■ Instructions to follow
Copy each line of the entries beneath that contains the word "information".

Data for processing below:

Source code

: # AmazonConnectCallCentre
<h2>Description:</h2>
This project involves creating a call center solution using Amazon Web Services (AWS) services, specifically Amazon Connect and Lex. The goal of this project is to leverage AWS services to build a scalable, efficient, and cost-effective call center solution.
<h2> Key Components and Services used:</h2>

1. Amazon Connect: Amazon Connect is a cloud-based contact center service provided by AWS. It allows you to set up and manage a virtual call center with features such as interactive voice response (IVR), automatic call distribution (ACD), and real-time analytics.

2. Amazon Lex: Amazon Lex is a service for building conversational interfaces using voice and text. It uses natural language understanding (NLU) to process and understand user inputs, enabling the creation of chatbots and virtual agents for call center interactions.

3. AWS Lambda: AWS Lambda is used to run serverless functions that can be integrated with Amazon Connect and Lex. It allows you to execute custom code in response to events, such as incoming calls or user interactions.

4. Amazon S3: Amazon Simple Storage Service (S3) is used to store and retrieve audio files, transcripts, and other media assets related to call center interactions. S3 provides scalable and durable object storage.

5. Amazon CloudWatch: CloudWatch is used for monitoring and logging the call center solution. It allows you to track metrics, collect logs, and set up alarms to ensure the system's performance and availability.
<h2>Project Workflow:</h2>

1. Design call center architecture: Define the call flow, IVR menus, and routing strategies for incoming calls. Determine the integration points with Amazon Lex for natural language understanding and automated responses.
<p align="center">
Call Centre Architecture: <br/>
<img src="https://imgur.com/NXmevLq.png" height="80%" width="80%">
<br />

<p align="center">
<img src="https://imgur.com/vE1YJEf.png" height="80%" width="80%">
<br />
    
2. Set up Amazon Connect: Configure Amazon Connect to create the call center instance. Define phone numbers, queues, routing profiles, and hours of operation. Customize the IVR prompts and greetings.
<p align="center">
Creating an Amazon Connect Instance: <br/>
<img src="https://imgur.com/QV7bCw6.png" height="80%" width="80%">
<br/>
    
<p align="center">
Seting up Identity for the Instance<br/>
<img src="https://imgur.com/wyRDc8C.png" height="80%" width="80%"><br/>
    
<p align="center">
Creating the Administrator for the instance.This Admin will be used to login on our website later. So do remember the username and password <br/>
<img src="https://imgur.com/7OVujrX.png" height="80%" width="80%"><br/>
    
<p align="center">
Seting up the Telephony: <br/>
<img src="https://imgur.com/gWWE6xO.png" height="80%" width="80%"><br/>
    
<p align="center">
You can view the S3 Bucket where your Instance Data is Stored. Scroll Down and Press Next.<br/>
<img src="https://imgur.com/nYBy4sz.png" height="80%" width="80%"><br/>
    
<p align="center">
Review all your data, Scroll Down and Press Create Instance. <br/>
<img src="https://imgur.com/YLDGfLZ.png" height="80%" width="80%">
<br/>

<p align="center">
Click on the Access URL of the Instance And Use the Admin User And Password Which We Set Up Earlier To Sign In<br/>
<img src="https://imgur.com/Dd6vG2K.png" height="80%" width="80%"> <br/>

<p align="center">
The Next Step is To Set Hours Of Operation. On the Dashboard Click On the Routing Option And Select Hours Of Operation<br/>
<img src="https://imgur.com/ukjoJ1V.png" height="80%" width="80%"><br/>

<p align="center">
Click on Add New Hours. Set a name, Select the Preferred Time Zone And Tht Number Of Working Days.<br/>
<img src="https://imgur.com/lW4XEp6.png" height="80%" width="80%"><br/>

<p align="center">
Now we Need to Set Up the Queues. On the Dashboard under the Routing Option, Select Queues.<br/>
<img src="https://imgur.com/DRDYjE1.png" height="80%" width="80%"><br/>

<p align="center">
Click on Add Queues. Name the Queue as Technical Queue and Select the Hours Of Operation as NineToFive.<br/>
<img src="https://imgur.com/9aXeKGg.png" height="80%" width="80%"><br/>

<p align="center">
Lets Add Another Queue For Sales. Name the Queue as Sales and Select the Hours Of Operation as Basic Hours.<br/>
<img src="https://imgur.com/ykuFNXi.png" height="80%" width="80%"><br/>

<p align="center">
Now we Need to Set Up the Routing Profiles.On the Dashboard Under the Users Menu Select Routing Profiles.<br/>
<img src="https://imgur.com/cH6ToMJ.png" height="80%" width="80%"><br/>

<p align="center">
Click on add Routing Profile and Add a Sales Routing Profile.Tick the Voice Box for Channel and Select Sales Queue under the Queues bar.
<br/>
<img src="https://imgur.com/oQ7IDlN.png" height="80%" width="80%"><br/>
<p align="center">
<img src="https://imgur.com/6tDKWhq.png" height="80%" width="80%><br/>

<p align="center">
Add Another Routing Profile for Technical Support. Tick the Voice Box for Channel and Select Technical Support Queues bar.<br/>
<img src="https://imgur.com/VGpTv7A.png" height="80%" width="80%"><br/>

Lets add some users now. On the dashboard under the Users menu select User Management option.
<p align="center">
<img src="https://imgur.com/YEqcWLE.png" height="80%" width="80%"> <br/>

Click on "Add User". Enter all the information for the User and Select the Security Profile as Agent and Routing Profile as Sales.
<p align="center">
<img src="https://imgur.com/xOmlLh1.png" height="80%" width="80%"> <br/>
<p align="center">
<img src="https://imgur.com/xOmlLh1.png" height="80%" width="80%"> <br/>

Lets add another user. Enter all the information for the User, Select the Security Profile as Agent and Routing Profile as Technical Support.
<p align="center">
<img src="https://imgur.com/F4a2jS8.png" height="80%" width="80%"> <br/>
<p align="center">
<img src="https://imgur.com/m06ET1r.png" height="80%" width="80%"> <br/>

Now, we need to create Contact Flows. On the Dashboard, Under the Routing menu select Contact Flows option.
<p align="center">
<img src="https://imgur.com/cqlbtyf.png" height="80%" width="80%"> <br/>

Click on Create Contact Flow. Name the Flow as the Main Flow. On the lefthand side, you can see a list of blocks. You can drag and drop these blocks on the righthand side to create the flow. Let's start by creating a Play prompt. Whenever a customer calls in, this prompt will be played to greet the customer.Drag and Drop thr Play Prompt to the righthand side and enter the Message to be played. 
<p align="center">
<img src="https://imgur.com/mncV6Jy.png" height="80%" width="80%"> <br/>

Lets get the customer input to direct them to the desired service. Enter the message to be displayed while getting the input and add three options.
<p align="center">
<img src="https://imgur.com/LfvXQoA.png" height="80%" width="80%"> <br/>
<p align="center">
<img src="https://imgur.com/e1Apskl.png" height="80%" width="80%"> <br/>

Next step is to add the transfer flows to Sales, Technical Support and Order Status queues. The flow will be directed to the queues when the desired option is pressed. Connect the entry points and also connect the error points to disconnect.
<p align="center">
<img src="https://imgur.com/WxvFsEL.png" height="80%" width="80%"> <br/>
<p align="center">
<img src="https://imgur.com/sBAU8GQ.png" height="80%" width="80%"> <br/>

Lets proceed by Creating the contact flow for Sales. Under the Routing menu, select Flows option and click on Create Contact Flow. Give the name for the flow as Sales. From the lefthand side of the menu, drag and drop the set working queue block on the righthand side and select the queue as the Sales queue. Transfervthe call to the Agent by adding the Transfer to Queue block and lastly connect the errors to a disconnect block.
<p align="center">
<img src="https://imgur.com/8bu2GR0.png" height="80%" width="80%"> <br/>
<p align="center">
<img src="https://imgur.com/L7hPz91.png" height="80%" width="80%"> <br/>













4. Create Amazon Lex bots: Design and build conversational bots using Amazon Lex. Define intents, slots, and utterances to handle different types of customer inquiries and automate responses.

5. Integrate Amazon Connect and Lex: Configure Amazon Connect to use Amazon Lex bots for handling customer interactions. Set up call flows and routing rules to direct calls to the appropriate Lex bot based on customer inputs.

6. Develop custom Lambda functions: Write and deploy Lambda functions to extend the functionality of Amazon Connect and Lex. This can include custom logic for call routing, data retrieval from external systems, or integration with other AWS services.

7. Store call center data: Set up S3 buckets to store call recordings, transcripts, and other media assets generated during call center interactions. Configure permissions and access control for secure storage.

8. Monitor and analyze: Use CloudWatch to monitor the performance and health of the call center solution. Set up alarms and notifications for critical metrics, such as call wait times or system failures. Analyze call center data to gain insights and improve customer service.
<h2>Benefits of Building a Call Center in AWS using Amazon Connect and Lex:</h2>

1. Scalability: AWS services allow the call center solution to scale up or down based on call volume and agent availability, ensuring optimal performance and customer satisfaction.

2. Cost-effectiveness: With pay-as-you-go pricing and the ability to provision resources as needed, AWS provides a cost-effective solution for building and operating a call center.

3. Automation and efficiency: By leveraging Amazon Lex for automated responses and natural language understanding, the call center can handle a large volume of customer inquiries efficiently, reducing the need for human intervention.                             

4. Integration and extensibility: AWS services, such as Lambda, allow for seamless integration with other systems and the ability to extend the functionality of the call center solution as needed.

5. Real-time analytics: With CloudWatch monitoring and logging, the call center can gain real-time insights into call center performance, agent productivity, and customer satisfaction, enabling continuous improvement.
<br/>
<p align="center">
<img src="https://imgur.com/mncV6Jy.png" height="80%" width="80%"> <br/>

End of Data for processing.

■ Answer section
Click on "Add User". Enter all the information for the User and Select the Security Profile as Agent and Routing Profile as Sales.
Lets add another user. Enter all the information for the User, Select the Security Profile as Agent and Routing Profile as Technical Support.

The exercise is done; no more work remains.